Print, please, the line that contains "### Q: We took brackets. What about arrays?" and each line after it to the end of the entries, unchanged and with nothing else.

________________________________________

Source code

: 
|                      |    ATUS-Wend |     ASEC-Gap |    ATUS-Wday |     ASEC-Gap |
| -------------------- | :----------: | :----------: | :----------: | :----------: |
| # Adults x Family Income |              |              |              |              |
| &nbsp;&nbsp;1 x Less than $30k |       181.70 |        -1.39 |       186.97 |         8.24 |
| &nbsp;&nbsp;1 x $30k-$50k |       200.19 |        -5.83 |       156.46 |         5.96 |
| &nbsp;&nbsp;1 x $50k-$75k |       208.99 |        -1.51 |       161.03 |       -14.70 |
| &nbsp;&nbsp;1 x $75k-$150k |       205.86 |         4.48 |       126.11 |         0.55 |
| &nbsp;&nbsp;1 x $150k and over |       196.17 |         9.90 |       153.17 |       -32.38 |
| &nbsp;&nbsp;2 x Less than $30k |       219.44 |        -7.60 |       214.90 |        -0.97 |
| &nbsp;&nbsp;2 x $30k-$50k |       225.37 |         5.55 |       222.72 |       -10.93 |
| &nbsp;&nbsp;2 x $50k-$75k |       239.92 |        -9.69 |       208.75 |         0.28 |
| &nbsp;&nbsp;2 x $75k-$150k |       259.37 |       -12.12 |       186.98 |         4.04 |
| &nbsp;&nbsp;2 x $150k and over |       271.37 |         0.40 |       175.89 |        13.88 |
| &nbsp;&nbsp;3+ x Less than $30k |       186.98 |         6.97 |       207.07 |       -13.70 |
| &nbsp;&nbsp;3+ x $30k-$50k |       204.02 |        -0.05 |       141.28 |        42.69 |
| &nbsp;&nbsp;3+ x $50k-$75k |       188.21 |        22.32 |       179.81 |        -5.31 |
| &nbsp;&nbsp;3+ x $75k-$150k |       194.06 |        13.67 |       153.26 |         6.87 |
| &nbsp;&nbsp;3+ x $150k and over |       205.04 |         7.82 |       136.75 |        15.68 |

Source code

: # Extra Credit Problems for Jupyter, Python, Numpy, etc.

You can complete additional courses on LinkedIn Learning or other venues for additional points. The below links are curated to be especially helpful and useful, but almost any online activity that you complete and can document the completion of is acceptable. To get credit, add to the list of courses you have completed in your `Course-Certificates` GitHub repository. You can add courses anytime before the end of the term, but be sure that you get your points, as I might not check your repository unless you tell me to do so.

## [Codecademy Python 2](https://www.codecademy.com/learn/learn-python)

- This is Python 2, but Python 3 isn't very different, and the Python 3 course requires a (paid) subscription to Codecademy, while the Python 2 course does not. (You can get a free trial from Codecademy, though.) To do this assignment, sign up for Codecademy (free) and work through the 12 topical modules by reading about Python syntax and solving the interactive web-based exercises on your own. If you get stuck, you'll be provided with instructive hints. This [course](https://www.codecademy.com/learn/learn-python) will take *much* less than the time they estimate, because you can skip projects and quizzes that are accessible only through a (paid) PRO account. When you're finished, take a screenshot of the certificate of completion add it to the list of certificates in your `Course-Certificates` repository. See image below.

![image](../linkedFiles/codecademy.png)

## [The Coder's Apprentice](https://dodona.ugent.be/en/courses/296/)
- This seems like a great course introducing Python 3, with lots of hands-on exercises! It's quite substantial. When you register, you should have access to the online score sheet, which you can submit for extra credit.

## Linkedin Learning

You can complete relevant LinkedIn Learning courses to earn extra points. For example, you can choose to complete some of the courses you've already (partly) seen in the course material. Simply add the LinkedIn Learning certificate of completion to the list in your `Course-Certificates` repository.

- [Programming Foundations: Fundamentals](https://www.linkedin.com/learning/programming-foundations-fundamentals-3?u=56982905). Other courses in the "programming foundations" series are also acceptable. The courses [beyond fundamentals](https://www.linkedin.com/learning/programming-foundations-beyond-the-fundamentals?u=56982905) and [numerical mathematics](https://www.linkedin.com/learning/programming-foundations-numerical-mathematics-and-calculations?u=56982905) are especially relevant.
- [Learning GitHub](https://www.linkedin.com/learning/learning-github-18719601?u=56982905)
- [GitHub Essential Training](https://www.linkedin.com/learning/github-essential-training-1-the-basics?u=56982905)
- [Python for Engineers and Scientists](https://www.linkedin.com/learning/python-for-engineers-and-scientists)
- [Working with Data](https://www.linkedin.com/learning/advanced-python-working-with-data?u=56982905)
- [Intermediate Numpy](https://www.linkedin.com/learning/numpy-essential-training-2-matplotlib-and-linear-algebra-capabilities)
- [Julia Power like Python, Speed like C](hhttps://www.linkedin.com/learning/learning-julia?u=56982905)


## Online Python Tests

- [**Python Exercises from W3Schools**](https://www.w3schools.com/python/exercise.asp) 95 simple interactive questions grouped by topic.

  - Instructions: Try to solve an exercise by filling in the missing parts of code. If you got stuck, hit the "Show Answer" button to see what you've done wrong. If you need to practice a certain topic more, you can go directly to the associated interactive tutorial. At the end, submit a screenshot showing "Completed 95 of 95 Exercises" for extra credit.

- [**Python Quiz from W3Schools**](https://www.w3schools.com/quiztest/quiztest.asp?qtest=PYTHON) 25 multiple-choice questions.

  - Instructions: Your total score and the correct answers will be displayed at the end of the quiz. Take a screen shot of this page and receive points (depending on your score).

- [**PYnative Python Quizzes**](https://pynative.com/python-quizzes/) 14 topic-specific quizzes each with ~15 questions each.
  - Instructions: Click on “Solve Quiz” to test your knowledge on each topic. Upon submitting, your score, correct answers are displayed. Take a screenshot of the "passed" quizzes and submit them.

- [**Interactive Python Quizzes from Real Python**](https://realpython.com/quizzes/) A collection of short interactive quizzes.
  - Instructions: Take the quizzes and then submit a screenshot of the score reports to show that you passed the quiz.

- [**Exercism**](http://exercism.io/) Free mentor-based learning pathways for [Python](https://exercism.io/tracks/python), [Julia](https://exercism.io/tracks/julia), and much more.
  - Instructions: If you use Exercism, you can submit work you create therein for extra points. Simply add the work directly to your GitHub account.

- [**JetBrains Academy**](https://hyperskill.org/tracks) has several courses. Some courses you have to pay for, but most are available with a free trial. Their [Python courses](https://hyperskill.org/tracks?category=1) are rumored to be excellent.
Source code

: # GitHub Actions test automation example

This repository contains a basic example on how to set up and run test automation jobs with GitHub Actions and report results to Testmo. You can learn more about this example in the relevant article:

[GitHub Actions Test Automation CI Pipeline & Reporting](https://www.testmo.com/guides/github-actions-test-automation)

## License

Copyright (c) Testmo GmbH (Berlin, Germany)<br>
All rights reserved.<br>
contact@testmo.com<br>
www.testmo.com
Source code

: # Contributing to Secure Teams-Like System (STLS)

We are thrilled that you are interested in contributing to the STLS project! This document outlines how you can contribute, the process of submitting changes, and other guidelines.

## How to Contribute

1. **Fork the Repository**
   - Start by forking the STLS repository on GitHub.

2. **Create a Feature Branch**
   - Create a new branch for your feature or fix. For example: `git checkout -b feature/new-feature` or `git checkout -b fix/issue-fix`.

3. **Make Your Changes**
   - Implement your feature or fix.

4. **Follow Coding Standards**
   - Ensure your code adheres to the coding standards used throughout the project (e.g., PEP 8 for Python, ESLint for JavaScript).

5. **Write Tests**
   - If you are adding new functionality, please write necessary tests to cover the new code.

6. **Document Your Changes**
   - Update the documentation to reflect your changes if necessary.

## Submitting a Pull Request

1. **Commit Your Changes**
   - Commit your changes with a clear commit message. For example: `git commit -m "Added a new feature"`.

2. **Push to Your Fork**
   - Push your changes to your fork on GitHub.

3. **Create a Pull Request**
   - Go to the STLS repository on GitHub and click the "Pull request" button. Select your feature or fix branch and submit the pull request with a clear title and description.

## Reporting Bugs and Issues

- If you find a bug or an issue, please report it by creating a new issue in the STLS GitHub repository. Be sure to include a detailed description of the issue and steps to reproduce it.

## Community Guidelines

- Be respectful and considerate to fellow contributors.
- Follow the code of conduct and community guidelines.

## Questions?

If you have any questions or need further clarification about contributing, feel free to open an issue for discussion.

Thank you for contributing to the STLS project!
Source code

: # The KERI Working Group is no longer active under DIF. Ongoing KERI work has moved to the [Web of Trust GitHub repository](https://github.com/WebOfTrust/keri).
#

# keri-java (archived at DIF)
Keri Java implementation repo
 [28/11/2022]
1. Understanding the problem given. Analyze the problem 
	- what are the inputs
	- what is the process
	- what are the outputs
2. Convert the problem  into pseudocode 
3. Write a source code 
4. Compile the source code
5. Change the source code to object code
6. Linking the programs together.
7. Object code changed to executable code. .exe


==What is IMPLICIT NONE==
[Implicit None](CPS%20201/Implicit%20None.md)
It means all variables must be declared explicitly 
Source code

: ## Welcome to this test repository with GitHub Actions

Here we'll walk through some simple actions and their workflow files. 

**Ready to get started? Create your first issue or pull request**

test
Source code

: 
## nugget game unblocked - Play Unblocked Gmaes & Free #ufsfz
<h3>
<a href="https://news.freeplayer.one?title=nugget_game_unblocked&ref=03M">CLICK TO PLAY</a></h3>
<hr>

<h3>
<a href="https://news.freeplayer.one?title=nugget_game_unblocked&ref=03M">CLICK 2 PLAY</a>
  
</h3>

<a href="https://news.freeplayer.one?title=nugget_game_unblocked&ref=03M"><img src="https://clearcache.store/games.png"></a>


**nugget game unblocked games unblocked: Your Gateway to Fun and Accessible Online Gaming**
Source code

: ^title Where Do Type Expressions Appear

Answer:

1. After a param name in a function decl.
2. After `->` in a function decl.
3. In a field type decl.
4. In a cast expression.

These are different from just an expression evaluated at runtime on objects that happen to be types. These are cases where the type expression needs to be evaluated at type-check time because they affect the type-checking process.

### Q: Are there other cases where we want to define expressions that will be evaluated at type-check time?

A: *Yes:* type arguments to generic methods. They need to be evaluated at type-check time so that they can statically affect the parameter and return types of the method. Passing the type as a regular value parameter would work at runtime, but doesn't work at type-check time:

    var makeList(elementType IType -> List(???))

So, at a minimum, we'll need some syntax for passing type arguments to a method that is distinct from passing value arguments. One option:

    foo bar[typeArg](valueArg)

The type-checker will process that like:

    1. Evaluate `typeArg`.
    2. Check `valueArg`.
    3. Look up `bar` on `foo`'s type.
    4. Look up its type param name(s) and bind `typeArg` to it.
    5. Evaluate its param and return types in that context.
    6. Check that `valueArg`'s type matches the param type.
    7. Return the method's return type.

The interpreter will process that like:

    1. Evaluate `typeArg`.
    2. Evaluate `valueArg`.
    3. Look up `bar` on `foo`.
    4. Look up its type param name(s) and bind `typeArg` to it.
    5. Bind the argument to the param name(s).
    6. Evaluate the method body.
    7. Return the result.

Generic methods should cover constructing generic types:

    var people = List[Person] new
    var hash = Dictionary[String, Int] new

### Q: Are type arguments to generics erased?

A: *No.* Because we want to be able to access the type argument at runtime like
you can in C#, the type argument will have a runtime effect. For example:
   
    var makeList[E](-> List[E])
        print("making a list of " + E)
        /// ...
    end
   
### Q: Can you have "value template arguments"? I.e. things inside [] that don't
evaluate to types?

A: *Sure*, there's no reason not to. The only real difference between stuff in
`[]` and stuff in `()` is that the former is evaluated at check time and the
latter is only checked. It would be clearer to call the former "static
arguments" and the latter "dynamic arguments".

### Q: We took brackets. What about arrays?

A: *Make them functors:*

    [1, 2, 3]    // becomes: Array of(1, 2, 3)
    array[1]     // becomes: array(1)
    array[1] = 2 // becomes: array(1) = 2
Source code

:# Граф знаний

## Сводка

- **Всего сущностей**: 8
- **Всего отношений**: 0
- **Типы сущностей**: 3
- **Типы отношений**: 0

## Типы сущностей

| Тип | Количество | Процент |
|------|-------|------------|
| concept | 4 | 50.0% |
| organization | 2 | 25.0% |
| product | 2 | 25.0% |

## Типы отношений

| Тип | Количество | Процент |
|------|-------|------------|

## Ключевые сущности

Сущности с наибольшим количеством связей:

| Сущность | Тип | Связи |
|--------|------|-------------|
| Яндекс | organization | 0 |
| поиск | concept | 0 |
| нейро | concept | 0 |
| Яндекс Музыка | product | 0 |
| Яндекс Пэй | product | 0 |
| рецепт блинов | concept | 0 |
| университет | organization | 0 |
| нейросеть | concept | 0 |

________________________________________

_Written response_
### Q: We took brackets. What about arrays?

A: *Make them functors:*

    [1, 2, 3]    // becomes: Array of(1, 2, 3)
    array[1]     // becomes: array(1)
    array[1] = 2 // becomes: array(1) = 2
Source code

:# Граф знаний

## Сводка

- **Всего сущностей**: 8
- **Всего отношений**: 0
- **Типы сущностей**: 3
- **Типы отношений**: 0

## Типы сущностей

| Тип | Количество | Процент |
|------|-------|------------|
| concept | 4 | 50.0% |
| organization | 2 | 25.0% |
| product | 2 | 25.0% |

## Типы отношений

| Тип | Количество | Процент |
|------|-------|------------|

## Ключевые сущности

Сущности с наибольшим количеством связей:

| Сущность | Тип | Связи |
|--------|------|-------------|
| Яндекс | organization | 0 |
| поиск | concept | 0 |
| нейро | concept | 0 |
| Яндекс Музыка | product | 0 |
| Яндекс Пэй | product | 0 |
| рецепт блинов | concept | 0 |
| университет | organization | 0 |
| нейросеть | concept | 0 |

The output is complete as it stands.